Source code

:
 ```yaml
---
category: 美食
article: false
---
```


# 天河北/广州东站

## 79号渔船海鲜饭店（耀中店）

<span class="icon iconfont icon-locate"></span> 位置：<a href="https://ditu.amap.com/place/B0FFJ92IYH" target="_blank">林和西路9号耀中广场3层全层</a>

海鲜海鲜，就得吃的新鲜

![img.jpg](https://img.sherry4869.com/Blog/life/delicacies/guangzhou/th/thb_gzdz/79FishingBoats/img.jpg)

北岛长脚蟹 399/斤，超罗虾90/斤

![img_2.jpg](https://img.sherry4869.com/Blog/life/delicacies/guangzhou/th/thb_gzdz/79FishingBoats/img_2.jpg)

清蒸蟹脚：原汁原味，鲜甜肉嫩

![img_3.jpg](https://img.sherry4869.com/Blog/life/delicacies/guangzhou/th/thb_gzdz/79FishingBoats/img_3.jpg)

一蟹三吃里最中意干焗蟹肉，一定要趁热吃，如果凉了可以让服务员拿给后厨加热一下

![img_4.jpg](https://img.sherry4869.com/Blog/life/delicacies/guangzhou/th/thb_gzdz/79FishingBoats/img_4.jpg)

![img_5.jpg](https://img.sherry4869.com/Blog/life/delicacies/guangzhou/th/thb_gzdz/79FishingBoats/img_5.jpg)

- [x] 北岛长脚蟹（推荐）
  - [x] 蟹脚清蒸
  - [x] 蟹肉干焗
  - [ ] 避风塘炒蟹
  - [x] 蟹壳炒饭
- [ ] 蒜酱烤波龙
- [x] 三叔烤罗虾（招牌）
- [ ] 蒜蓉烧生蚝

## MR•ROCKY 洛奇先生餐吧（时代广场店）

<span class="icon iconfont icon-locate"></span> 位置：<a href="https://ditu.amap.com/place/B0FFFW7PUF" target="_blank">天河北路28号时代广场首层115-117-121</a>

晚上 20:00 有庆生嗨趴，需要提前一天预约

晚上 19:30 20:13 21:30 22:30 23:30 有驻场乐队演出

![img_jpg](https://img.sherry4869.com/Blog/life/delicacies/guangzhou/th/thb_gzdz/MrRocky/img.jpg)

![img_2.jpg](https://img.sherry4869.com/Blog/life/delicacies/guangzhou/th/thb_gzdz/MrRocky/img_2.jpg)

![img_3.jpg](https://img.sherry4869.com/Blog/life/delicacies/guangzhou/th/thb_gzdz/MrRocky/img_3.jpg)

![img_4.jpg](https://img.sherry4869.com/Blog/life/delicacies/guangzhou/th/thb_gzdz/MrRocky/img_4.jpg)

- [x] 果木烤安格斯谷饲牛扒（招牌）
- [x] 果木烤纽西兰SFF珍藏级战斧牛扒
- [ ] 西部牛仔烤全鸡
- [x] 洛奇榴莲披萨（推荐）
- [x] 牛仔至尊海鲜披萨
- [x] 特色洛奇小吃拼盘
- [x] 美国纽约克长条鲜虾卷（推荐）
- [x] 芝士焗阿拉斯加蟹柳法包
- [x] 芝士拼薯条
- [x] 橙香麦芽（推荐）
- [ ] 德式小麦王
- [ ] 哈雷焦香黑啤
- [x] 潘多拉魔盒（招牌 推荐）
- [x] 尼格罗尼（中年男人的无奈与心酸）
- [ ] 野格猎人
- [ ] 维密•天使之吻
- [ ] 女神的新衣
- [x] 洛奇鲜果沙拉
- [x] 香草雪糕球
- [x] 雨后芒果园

============================================================

Return every line in the records that includes the string "class".

<span class="icon iconfont icon-locate"></span> 位置：<a href="https://ditu.amap.com/place/B0FFJ92IYH" target="_blank">林和西路9号耀中广场3层全层</a>
<span class="icon iconfont icon-locate"></span> 位置：<a href="https://ditu.amap.com/place/B0FFFW7PUF" target="_blank">天河北路28号时代广场首层115-117-121</a>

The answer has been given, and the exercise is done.